The surprise hit day out of last summer was a visit to the Brooklands Museum in Weybridge, Surrey. It was the one day out that the kids were still enthusiastically talking about weeks later when anyone asked them what they did during the summer.
Brooklands was the first ever purpose-built racing track in the world, used for motor racing, cycling and motorcycling. Later Brooklands became the leading centre for British aviation, aircraft design and manufacture, and it is this joint heritage of racing and flying that are celebrated at Brooklands Museum.
Our visit had a particular purpose; since visiting the Heathrow Visitor Centre earlier in the year, the children had been desperate to see a Concorde, a state amplified by their parents waxing lyrical on the beauty of watching a Concorde in flight….. (Translation – Mum wanted to go too).
The first thing to do was to book our tickets for Concorde. Your ‘flight’ lasts half an hour, and although we booked early we still had an hour to wait, so plenty of time to start looking at the other exhibits – original cars that had raced at Brooklands as well as more recent examples of motor racing history. There were also motor bikes, and cycles, including a display of Raleigh bikes which may inspire a cry of ‘I had one of them!’ in parents of a certain age!

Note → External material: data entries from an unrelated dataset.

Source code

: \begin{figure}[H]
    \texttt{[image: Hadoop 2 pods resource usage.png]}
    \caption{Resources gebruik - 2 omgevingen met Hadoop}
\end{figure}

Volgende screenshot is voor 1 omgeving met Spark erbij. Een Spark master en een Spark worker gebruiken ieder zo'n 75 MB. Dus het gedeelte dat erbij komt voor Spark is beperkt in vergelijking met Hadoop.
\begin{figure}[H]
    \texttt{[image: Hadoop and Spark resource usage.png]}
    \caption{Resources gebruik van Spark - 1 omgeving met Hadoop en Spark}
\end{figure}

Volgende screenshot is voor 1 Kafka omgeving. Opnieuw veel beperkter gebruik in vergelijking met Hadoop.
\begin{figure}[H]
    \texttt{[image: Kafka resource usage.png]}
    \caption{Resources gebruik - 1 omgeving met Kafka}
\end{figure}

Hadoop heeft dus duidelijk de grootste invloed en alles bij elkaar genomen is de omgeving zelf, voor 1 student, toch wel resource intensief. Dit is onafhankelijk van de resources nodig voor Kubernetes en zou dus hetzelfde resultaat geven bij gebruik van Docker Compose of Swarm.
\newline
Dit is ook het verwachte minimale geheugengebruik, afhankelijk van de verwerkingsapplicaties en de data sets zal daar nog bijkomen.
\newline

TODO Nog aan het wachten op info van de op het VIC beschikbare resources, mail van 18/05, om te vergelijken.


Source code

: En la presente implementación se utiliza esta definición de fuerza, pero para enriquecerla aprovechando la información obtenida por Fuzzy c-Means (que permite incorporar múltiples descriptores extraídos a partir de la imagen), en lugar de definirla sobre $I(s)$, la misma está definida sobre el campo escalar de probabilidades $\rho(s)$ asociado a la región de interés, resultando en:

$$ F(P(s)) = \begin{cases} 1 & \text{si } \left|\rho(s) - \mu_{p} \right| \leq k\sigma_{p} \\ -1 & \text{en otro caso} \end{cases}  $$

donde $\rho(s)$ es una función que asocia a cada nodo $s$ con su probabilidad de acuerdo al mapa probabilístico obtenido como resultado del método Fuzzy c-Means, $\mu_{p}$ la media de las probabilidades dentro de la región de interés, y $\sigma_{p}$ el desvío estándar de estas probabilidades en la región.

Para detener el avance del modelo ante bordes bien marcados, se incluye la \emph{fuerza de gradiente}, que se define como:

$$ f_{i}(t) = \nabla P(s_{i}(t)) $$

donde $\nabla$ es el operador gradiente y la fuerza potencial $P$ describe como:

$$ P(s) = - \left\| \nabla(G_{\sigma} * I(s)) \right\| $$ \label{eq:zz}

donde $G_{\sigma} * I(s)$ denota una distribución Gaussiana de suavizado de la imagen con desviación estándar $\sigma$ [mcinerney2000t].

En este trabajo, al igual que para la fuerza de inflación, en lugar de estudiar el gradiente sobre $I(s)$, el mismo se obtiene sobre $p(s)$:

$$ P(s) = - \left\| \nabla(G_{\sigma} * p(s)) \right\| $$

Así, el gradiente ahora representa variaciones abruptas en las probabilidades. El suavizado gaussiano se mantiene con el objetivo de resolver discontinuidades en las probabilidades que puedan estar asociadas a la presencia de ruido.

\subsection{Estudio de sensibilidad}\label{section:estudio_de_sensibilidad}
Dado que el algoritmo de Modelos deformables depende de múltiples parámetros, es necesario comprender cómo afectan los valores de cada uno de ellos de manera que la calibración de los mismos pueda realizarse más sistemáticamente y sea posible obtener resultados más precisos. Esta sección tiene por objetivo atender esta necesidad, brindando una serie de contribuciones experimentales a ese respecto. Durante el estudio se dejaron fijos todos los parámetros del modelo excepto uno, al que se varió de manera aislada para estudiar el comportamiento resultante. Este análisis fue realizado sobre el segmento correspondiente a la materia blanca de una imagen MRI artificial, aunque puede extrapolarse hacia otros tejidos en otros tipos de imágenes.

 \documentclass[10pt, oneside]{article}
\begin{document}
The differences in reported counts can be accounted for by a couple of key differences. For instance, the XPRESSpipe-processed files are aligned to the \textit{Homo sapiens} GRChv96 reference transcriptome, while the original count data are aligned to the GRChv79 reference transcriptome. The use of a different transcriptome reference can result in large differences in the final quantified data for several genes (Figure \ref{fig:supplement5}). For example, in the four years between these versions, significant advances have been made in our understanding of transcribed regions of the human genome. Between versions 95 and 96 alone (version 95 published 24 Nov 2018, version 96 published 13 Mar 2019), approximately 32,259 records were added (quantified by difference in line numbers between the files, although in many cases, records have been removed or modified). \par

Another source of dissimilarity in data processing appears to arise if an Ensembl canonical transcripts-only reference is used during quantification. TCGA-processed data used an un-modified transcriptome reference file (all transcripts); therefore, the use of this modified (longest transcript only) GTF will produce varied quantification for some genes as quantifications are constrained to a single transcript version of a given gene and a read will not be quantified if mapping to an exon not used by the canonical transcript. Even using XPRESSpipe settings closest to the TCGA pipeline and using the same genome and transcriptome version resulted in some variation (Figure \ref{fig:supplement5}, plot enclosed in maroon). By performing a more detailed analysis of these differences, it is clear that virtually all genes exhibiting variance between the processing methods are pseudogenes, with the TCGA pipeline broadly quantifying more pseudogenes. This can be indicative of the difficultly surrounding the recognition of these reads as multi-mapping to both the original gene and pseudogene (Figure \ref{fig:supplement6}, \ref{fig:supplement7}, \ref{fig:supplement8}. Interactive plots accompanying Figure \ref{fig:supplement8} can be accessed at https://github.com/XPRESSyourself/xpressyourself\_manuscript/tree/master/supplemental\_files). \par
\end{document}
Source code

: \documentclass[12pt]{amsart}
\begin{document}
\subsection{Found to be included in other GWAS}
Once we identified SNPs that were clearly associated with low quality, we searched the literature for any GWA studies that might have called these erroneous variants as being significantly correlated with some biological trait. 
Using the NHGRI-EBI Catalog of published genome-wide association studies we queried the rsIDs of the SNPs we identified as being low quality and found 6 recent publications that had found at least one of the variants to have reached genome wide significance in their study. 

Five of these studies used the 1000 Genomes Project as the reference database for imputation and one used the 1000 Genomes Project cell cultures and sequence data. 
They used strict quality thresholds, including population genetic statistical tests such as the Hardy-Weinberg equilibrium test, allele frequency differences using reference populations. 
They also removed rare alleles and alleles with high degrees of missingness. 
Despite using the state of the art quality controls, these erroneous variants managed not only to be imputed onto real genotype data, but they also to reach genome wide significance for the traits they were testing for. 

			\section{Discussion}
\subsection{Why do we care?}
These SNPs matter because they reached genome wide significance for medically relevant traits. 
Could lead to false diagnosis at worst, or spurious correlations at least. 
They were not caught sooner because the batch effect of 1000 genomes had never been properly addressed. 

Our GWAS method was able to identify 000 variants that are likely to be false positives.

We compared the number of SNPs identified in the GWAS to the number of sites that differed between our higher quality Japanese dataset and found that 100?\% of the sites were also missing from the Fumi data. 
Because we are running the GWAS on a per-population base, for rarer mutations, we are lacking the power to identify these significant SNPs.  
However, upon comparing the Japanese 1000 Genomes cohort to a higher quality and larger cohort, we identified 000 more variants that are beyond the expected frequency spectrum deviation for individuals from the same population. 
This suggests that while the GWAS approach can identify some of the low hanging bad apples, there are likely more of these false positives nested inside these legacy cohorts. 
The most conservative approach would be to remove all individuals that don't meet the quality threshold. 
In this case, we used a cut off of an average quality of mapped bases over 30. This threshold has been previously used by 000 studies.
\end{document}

Finally the waiting was over and we were able to board Concorde itself.The excitement was palpable – most of our fellow passengers were truly excited at the prospect of finally stepping onto a Concorde, albeit static. The tour was conducted by a knowledgeable guide and included displays of Concorde memorabilia, tableware, uniforms and video documentaries on Concorde’s development and history as a commercial aircraft. Finally you take your seat for your flight – a simulated flight which includes a film of the cockpit, some iconic footage of Concorde in flight and the famous wall display informing you when you reach Mach2.
After disembarking from Concorde we visited more of the displays – a hanger full of historic aircraft. But not just any ordinary hanger, the hanger in which Barnes Wallis designed the Wellington aircraft, with a Wellington on display which had been pulled out of Loch Ness.
Next came more excitement, this time a ride in a vintage car along the remaining section of the original Brooklands racing track. It was only when we went to look at the track later that we realised where we had been at the top of the track was almost at right angles to the ground.
And still there was more to see, including decommissioned aircraft such as the VC-10 previously owned by the Sultan of Oman with its sumptuous decor.
Brooklands Museum is that rare thing, a museum that the kids did not want to leave.